Abramov, Aleksey Semyonovich
Johanessen, Georgia Rose
Martinez-Velez, Juan C.
Vysotsky, St-----------------------
Ha-----------
Qui---
D--
--
-
With a whir and a sigh, the tablet died.
Biotags. Here, along with the station’s original shuttles, biotags. Blocked somehow from the station’s sensors, but live and pulsing here, deep inside wherever he was. The original crew’s implanted biotags, twenty-nine tags, one each, minus Chubaryan. Abramov, Aleksey Semyonovich: chief chemist, from one of the Unorganized Zones between what had been Old Georgia and Old Russia. Johanessen, Georgia Rose…Jake gave himself a mental slap, and the chip’s recall subsided.
In any case, a dead tablet was no guide. Jake stuffed it into a pocket and tried to make better sense of his surroundings. The pale light glowed more brightly in the far side of the cave.
Follow the light.
How inspiring—or insipid, rather. He crossed to examine the glow, and, as he did, the pulse in his head clamored, grew louder, swept through him until it seemed as though a giant hand had seized him and clutched him close. Jake gripped his head until the consuming haze faded and he could see again. What was this, an intruder alert system?

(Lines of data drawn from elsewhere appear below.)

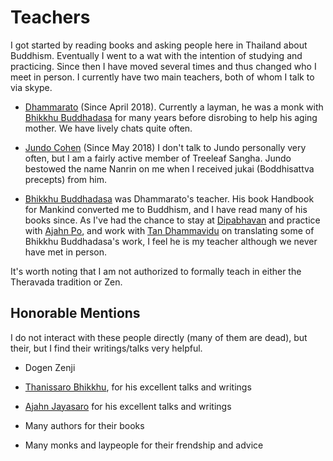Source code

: # Teachers

I got started by reading books and asking people here in Thailand about Buddhism. Eventually I went to a wat with the intention of studying and practicing. Since then I have moved several times and thus changed who I meet in person. I currently have two main teachers, both of whom I talk to via skype.

* [Dhammarato](https://www.youtube.com/channel/UCjxg5GJFsRqnS-YLTzyrjLQ) (Since April 2018). Currently a layman, he was a monk with [Bhikkhu Buddhadasa](https://www.bia.or.th) for many years before disrobing to help his aging mother. We have lively chats quite often.

* [Jundo Cohen](treeleaf.org) (Since May 2018) I don't talk to Jundo personally very often, but I am a fairly active member of Treeleaf Sangha. Jundo bestowed the name Nanrin on me when I received jukai (Boddhisattva precepts) from him.

* [Bhikkhu Buddhadasa](https://www.bia.or.th) was Dhammarato's teacher. His book Handbook for Mankind converted me to Buddhism, and I have read many of his books since. As I've had the chance to stay at [Dipabhavan](https://www.dipabhavan.org/) and practice with [Ajahn Po](https://th.wikipedia.org/wiki/%E0%B8%9E%E0%B8%A3%E0%B8%B0%E0%B8%A0%E0%B8%B2%E0%B8%A7%E0%B8%99%E0%B8%B2%E0%B9%82%E0%B8%9E%E0%B8%98%E0%B8%B4%E0%B8%84%E0%B8%B8%E0%B8%93_(%E0%B9%82%E0%B8%9E%E0%B8%98%E0%B8%B4%E0%B9%8C_%E0%B8%88%E0%B8%99%E0%B8%BA%E0%B8%97%E0%B8%AA%E0%B9%82%E0%B8%A3)), and work with [Tan Dhammavidu](http://dhammavidu.com/DV/Tan_Dhammavidu.html) on translating some of Bhikkhu Buddhadasa's work, I feel he is my teacher although we never have met in person.

It's worth noting that I am not authorized to formally teach in either the Theravada tradition or Zen.

## Honorable Mentions

I do not interact with these people directly (many of them are dead), but their, but I find their writings/talks very helpful.

* Dogen Zenji

* [Thanissaro Bhikkhu](dhammatalks.org), for his excellent talks and writings

* [Ajahn Jayasaro](https://www.jayasaro.panyaprateep.org/) for his excellent talks and writings

* Many authors for their books

* Many monks and laypeople for their frendship and advice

Contrary to his initial suspicions, the far side of the cave wasn’t a wall, but a corridor nearly indistinguishable from the walls on either side of it, tall and carved and swooping up into a dim suggestion of a ceiling. Jake stepped over the threshold and into bluish gloom.
It was still difficult to see. In addition to the constant, vertiginous pain pruning away at his skull, the blue misty light frothed the edges of everything and blinded him to all but a meter or so of the corridor ahead. Jake resorted to feeling around with his free hand. He bumbled into a wall at the curve; it was frosty to the touch. The floors and the air were cold, dry, sterile.
He rolled up a sleeve, eyes sharpened for any suggestion of a glimmer under his skin. A flicker of blue chanced over his bared arm—was that it? More strange incandescence leaking out of him? Or was it merely a reflection of the light around him? It had to be a reflection. He no longer had the tablet. To see such a thing in his skin without the tablet’s special scan settings would mean…well, Jake wasn’t sure what it meant. He wasn’t sure what it had meant before. The pressure inside his skull was terrific, and for a moment he played with the thought that it too was made up of light, peculiar wandering light that had taken a wrong turn into his ears and nostrils and was now stuck ricocheting around his brain. What would such aimless, vicious light do to him? Burn him from the inside out, probably, and then continue on its way.